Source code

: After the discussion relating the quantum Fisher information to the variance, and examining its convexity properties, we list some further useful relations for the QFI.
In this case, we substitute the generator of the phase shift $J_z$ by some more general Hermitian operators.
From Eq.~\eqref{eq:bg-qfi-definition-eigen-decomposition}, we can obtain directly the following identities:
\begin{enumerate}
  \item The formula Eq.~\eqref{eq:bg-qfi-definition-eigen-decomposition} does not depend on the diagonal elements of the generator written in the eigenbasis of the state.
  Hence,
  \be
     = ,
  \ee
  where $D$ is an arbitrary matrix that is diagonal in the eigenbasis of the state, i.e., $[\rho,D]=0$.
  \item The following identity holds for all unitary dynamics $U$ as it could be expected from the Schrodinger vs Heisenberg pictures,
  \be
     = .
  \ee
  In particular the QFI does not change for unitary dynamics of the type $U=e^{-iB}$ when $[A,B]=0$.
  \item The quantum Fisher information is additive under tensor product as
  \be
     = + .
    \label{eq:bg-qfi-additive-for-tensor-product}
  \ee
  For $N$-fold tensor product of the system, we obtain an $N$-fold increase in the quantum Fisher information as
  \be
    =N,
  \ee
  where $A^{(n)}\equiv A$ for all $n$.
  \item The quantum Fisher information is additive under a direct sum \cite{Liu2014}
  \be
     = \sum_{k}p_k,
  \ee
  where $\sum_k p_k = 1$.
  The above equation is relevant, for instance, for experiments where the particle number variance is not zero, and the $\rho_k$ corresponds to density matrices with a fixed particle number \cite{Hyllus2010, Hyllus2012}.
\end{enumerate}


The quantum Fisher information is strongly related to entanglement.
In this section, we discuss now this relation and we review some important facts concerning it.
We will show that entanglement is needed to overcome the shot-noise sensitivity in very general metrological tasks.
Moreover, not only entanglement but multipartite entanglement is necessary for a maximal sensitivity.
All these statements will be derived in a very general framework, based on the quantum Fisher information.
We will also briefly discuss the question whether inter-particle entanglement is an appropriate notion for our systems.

= = = =

## Prompt
What lines of the preceding data include the string "entanglement"? Pull them out.

## Solution for this problem
The quantum Fisher information is strongly related to entanglement.
We will show that entanglement is needed to overcome the shot-noise sensitivity in very general metrological tasks.
Moreover, not only entanglement but multipartite entanglement is necessary for a maximal sensitivity.
We will also briefly discuss the question whether inter-particle entanglement is an appropriate notion for our systems.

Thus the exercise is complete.